When legislators finally returned to Topeka for the sine die session on May 21, Senate Democrats attempted to pass Medicaid expansion by amending it into HB 2585, dealing with electric utilities. However, the amendment was found to be not germane to the underlying bill, and an effort to overturn the Rules Committee’s decision failed on a vote of 26-14.
When legislators returned for the 2020 Special Session on June 3, Rep. Ward made one final attempt in the House to pass Medicaid expansion by introducing an amendment to insert the contents of SB 252 into Special Session HB 2016. Once again, the amendment was challenged and found not germane, and an effort to overturn the Rules Committee’s decision failed, officially ending any last hopes of expanding Medicaid before the 2021 session.

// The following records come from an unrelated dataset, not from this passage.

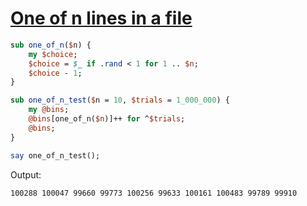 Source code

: [1]: https://rosettacode.org/wiki/One_of_n_lines_in_a_file

# [One of n lines in a file][1]



```perl
sub one_of_n($n) {
    my $choice;
    $choice = $_ if .rand < 1 for 1 .. $n;
    $choice - 1;
}

sub one_of_n_test($n = 10, $trials = 1_000_000) {
    my @bins;
    @bins[one_of_n($n)]++ for ^$trials;
    @bins;
}

say one_of_n_test();
```


Output:


```
100288 100047 99660 99773 100256 99633 100161 100483 99789 99910
```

While most KanCare discussion was centered on Medicaid expansion, KDHE staff and stakeholder organizations made several presentations to legislators on other KanCare issues during the 2020 session, including past and impending changes to how KanCare applications are processed, shortages in the direct care workforce and behavioral health issues.

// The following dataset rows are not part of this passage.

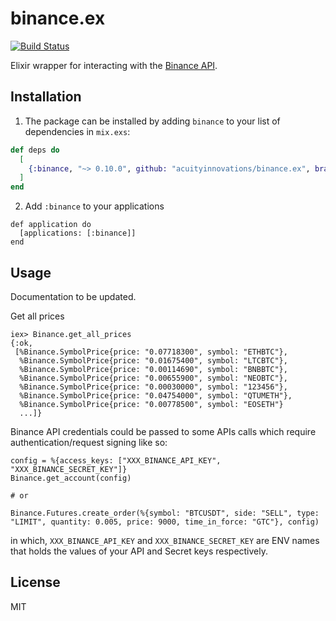 # binance.ex

[![Build Status](https://travis-ci.org/dvcrn/binance.ex.svg?branch=master)](https://travis-ci.org/dvcrn/binance.ex)

Elixir wrapper for interacting with the [Binance API](https://github.com/binance-exchange/binance-official-api-docs).

## Installation

1. The package can be installed by adding `binance` to your list of dependencies in `mix.exs`:

```elixir
def deps do
  [
    {:binance, "~> 0.10.0", github: "acuityinnovations/binance.ex", branch: "master"}
  ]
end
```

2. Add `:binance` to your applications

```
def application do
  [applications: [:binance]]
end
```

## Usage

Documentation to be updated.

Get all prices
```
iex> Binance.get_all_prices
{:ok,
 [%Binance.SymbolPrice{price: "0.07718300", symbol: "ETHBTC"},
  %Binance.SymbolPrice{price: "0.01675400", symbol: "LTCBTC"},
  %Binance.SymbolPrice{price: "0.00114690", symbol: "BNBBTC"},
  %Binance.SymbolPrice{price: "0.00655900", symbol: "NEOBTC"},
  %Binance.SymbolPrice{price: "0.00030000", symbol: "123456"},
  %Binance.SymbolPrice{price: "0.04754000", symbol: "QTUMETH"},
  %Binance.SymbolPrice{price: "0.00778500", symbol: "EOSETH"}
  ...]}
```

Binance API credentials could be passed to some APIs calls which require authentication/request signing like so:

```
config = %{access_keys: ["XXX_BINANCE_API_KEY", "XXX_BINANCE_SECRET_KEY"]}
Binance.get_account(config)

# or

Binance.Futures.create_order(%{symbol: "BTCUSDT", side: "SELL", type: "LIMIT", quantity: 0.005, price: 9000, time_in_force: "GTC"}, config)
```

in which, `XXX_BINANCE_API_KEY` and `XXX_BINANCE_SECRET_KEY` are ENV names that holds the values of your API and Secret keys respectively.

## License

MIT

HB 2550, as originally introduced, would have increased reimbursement rates for providers of home and community-based services under the Intellectual/Developmental Disability (I/DD) waiver. The House Social Services Budget Committee held a hearing on the bill on February 12, and later amended it to require that the Robert G. (Bob) Bethell Joint Committee on Home and Community Based Services and KanCare Oversight review the number of individuals on the waiting list for the I/DD waiver and to require any findings and recommendations be included in written reports to the 2021 and 2022 Legislature. The committee subsequently recommended the bill be passed on February 24, but it was stricken from the House Calendar on February 27. Although HB 2550 was not passed, SB 66, the final budget bill, included $22.1 million, including $9 million SGF, to provide a 5 percent increase in the provider reimbursement rates for the I/DD waiver. However, the $9 million SGF was eliminated in Gov. Kelly’s Expenditure Allotments for FY 2021.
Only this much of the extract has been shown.